I've been trying to teach myself Python so I don't fully understand what I'm doing. I'm embarrassed to say this but my question should be really easy to answer. I want to be able to do a CRC checksums on binary files with code similar to this:
# http://upload.wikimedia.org/wikipedia/commons/7/72/Pleiades_Spitzer_big.jpg
import zlib
buffersize = 65536
with open('Pleiades_Spitzer_big.jpg', 'rb') as afile:
buffr = afile.read(buffersize)
while len(buffr) > 0:
crcvalue = zlib.crc32(buffr)
buffr = afile.read(buffersize)
print(format(crcvalue & 0xFFFFFFFF, '08x'))
The correct result should be "a509ae4b" but my code's result is "dedf5161". I think what is happening is the checksum is being calculated on either the first or last 64kb of the file instead of the whole file.
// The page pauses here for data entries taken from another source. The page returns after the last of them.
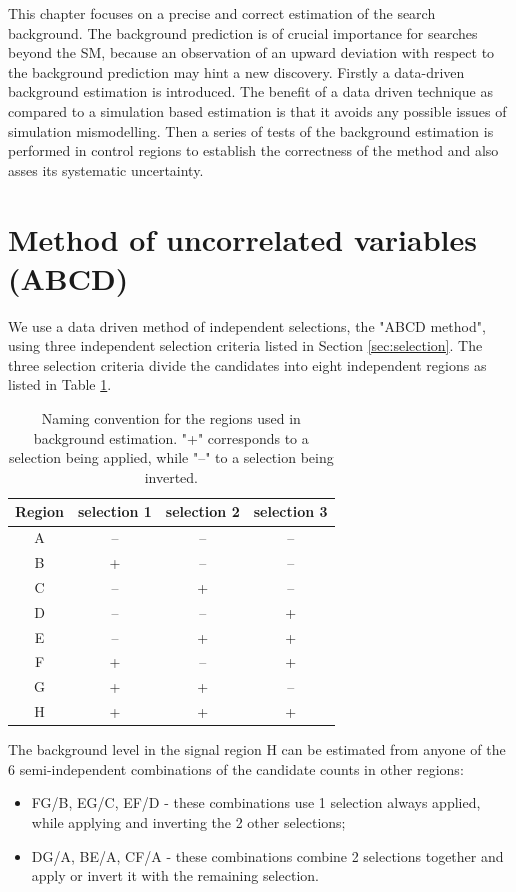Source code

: This chapter focuses on a precise and correct estimation of the search background. The
background prediction is of crucial importance for searches beyond the SM, because an observation
of an upward deviation with respect to the background prediction may hint a new discovery.
Firstly a data-driven background estimation is introduced. The benefit of a data driven technique
as compared to a simulation based estimation is that it avoids any possible issues of 
simulation mismodelling. Then a series of tests of the background estimation is performed 
in control regions to establish the correctness of the method and also asses
its systematic uncertainty.


\section{Method of uncorrelated variables (ABCD)}
\label{sec:abcd}
We use a data driven method of independent selections, the "ABCD method", using
 three independent selection criteria listed in Section \ref{sec:selection}. 
The three selection criteria divide the candidates into eight
independent regions as listed in Table \ref{tab:regions}.

\begin{table}[htbp]
\centering
\caption{Naming convention for the regions used in background estimation. "+" corresponds to a selection 
being applied, while "--" to a selection being inverted. \label{tab:regions}}
\begin{tabular}{cccc}
 \hline
  Region & selection 1 & selection 2 & selection 3 \\
 \hline
 A & -- & -- & -- \\
 B & + & -- & -- \\
 C & -- & + & -- \\
 D & -- & -- & + \\
 E & -- & + & + \\
 F & + & -- & + \\
 G & + & + & -- \\
 H & + & + & + \\
\hline
\end{tabular} 
\end{table}

The background level in the signal region H can be estimated from anyone of the 6 semi-independent combinations
of the candidate counts in other regions:
\begin{itemize}
\item FG/B, EG/C, EF/D - these combinations use 1 selection always applied, while applying and inverting the 
2 other selections;
\item DG/A, BE/A, CF/A - these combinations combine 2 selections together and apply or invert it with the 
remaining selection.
\end{itemize}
How should the code be altered so it checks the entire file without loading the entire file into memory?
As it is, the code "works" in either Python 2.x or 3.x. If the code has to be in one or the other, I'd prefer it to be in 3.x.
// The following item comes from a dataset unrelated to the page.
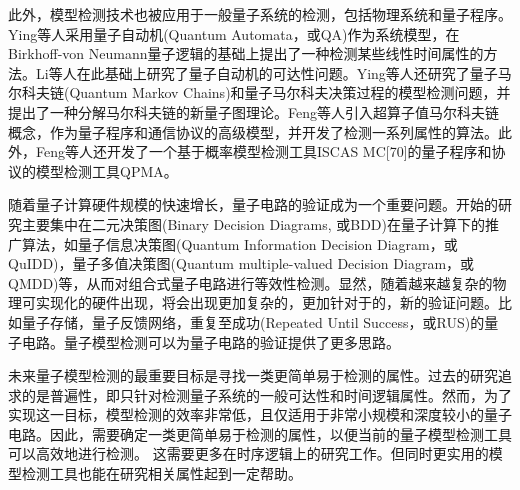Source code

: 此外，模型检测技术也被应用于一般量子系统的检测，包括物理系统和量子程序。Ying等人采用量子自动机(Quantum Automata，或QA)作为系统模型\citep{kondacs1997power}，在Birkhoff-von Neumann量子逻辑\citep{birkhoff1987logic}的基础上提出了一种检测某些线性时间属性的方法\citep{ying2014model}。Li等人在此基础上研究了量子自动机的可达性问题\citep{li2014decidable}。Ying等人还研究了量子马尔科夫链(Quantum Markov Chains)\citep{ying2013verification}和量子马尔科夫决策过程的模型检测问题，并提出了一种分解马尔科夫链的新量子图理论\citep{ying2013reachability,ying2018reachability}。Feng等人引入超算子值马尔科夫链概念，作为量子程序和通信协议的高级模型，并开发了检测一系列属性的算法\citep{feng2013model,feng2013reachability,feng2017model}。此外，Feng等人还开发了一个基于概率模型检测工具ISCAS MC[70]\citep{hahn2014iscas}的量子程序和协议的模型检测工具QPMA\citep{feng2015qpmc}。

随着量子计算硬件规模的快速增长，量子电路的验证成为一个重要问题。开始的研究主要集中在二元决策图(Binary Decision Diagrams, 或BDD)在量子计算下的推广算法，如量子信息决策图(Quantum Information Decision Diagram，或QuIDD)\citep{Viamontes_2003}，量子多值决策图(Quantum multiple-valued Decision Diagram，或QMDD)\citep{Seiter_2013}等，从而对组合式量子电路进行等效性检测。显然，随着越来越复杂的物理可实现化的硬件出现，将会出现更加复杂的，更加针对于的，新的验证问题。比如量子存储\citep{Kerckhoff_2010}，量子反馈网络\citep{Gough_2008}，重复至成功(Repeated Until Success，或RUS)的量子电路\citep{Bocharov_2015}。量子模型检测可以为量子电路的验证提供了更多思路。


未来量子模型检测的最重要目标是寻找一类更简单易于检测的属性。过去的研究追求的是普遍性，即只针对检测量子系统的一般可达性和时间逻辑属性。然而，为了实现这一目标，模型检测的效率非常低，且仅适用于非常小规模和深度较小的量子电路。因此，需要确定一类更简单易于检测的属性，以便当前的量子模型检测工具可以高效地进行检测\citep{ying2021model}。
这需要更多在时序逻辑上的研究工作。但同时更实用的模型检测工具也能在研究相关属性起到一定帮助。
You're currently calculating CRC of only the last chunk of the file. In order to fix this pass current crcvalue
to crc32
as starting value:
import zlib
buffersize = 65536
with open('Pleiades_Spitzer_big.jpg', 'rb') as afile:
buffr = afile.read(buffersize)
crcvalue = 0
while len(buffr) > 0:
crcvalue = zlib.crc32(buffr, crcvalue)
buffr = afile.read(buffersize)
print(format(crcvalue & 0xFFFFFFFF, '08x')) # a509ae4b
Here's the relevant part from Python docs:
If value is present, it is used as the starting value of the checksum; otherwise, a default value of 0 is used. Passing in value allows computing a running checksum over the concatenation of several inputs.